Same input, same weights, different output

RiSaMa · March 8, 2020, 1:11pm

Good morning,

I am having an issue finetuning a model, the feature vector changes when it should not!.

I will show two cases, the first one working as expected but not the second one:

Considerations for both cases (for debugging):

Dataloader outputs images in the same exact order every epoch
All layers are frozen except the last linear (requires_grad of all layers except the last one = False)

class myLoss():
	def __init__(self):
		self.crossEntropy = nn.CrossEntropyLoss()

	def __call__(self, outputs, targets):
		return  self.crossEntropy(outputs[0], targets)

def set_parameter_requires_grad(model):
	for param in model.parameters():
		param.requires_grad = False

First case (obtaining expected result = feature vector does not change over epochs for the same input):

class myModel(nn.Module):
	def __init__(self, args):
		super(myModel, self).__init__()
		
		self.backbone = nn.Sequential(
			nn.Conv2d(3, 6, 5),
			nn.ReLU(),
			nn.MaxPool2d(2, 2),
			nn.Conv2d(6, 16, 5),
			nn.ReLU(),
			nn.MaxPool2d(2, 2)
			)
		set_parameter_requires_grad(self.backbone)
		self.fc = nn.Linear(13456,2)
		
	def forward(self, x):
		batchSize = x.shape[0]
		x = self.backbone(x)
		feat = x.view(batchSize, -1)
		x = F.relu(self.fc(feat))
		return x, feat

When printing “feat” the output does not change across epochs, for the same input, feat is the same.

Second case (NOT obtaining expected result = feature vector change over epochs for the same input):

class myModel(nn.Module):
	def __init__(self, args):
		super(myModel, self).__init__()
		model = models.resnet18(pretrained=args.preTrained)
		modules=list(model.children())[:-1]
		self.backbone = nn.Sequential(*modules)
		set_parameter_requires_grad(self.backbone)
		self.fc = nn.Linear(512, 2)
		
	def forward(self, x):
		feat = self.backbone(x).squeeze()
		x = self.fc(feat)
		return x, feat

I am instantiating the model as:

featureExtractor = backbone(self.args)
net = myModel(self.args, featureExtractor)
output, feat = net(input)
print(feat)

In this case, when printing “feat” the output, it does change across epochs, for the same input, feat varies…

I have built a function that checks if the weights (before the last fc) has changed, the function indicates that the weights have not changed… however, the feat changes…

if epoch==0:
	self.first_net = copy.deepcopy(net)

else:
	for param in zip(self.first_net.named_parameters(), net.parameters()):
		p1,p2 = param
		if 'fc' not in p1[0]:
			if p1[1].data.ne(p2.data).sum() > 0:
				print('NETWORK HAS CHANGED THE WEIGHTS in layer {}'.format(p1[0]))

Am I missing something?

Thank you in advance!

ptrblck · March 9, 2020, 1:15am

I get the same output using resnet18:

class myModel(nn.Module):
	def __init__(self):
		super(myModel, self).__init__()
		model = models.resnet18(pretrained=True)
		modules=list(model.children())[:-1]
		self.backbone = nn.Sequential(*modules)
		self.fc = nn.Linear(512, 2)
		
	def forward(self, x):
		feat = self.backbone(x).squeeze()
		x = self.fc(feat)
		return x, feat

model = myModel()

x = torch.randn(1, 3, 224, 224)
out, feat = model(x)
for _ in range(10):
    out_tmp, feat_tmp = model(x)
    print(torch.allclose(out, out_tmp))
    print(torch.allclose(feat, feat_tmp))

That being said, since the model is in training mode, the internal statistics of batchnorm layers will be updated (and dropout will be used if defined in the model).
To get the same outputs, it’s recommended to use model.eval() to disable dropout and use the running estimates of all batchnorm layers.

tengerye · July 28, 2020, 10:00am

Hi, @ptrblck, thank you for your great answer.
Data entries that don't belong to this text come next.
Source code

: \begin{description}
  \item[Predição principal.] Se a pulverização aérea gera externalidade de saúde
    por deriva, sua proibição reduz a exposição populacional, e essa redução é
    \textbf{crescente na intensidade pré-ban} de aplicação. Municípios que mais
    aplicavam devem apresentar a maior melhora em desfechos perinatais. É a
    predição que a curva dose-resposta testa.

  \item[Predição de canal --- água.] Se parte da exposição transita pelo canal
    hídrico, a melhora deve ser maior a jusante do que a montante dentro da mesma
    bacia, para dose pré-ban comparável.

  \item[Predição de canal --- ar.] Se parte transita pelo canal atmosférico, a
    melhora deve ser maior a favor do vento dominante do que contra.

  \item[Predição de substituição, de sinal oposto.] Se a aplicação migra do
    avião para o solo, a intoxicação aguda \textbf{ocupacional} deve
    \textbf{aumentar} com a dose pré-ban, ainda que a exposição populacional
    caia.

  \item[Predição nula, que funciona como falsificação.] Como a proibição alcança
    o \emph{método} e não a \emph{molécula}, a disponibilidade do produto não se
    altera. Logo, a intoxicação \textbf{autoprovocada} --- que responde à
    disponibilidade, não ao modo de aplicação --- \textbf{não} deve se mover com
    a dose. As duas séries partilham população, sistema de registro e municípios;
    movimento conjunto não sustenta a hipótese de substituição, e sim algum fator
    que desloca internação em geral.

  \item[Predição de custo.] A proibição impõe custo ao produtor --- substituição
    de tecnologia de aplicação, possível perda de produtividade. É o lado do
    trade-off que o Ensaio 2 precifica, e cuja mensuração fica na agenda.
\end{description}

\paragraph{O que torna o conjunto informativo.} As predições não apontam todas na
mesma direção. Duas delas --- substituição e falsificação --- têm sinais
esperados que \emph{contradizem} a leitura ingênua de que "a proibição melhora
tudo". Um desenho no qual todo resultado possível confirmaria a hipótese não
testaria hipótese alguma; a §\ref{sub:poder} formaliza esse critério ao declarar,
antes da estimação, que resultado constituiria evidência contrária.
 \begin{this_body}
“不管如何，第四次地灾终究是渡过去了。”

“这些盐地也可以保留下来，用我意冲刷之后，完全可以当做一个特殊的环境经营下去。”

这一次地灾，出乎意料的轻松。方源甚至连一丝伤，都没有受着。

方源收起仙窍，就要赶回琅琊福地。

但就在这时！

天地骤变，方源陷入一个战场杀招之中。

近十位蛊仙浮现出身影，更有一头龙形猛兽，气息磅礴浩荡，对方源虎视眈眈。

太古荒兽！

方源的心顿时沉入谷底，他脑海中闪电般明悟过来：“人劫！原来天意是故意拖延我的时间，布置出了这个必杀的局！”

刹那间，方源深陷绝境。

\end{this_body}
But may I ask why BN layer will change the model behavior? To on the same page, I am referring the following case:

model.train()
output1 = model(input)
output2 = model(input)

Will output1 and output2 be different?

ptrblck · July 28, 2020, 10:11am

output1 and output2 might be different, if dropout is applied.
The internal running stats of all batchnorm layers will be updated in both forward passes.
This would mean, that the output after calling model.eval() would give a different result:

model.train()
output1 = model(input)

model.eval()
output1_eval = model(input)

model.train()
output2 = model(input)

model.eval()
model2_eval = model(input)

Here modelX_eval would be different even though dropout is deactivated, since the batchnorm stats were updated.

tengerye · July 28, 2020, 10:21am

@ptrblck Thank you for your patience and kindness. May I ask that in my case, if only BN layers involved instead of dropout. Are the outputs are expected to be the same?

ptrblck · July 28, 2020, 7:44pm

Yes, if no dropout (or any custom layers, which change the behavior using the self.training flag) are used, then the output should at least yield a max. absolute error of the floating point precision limit.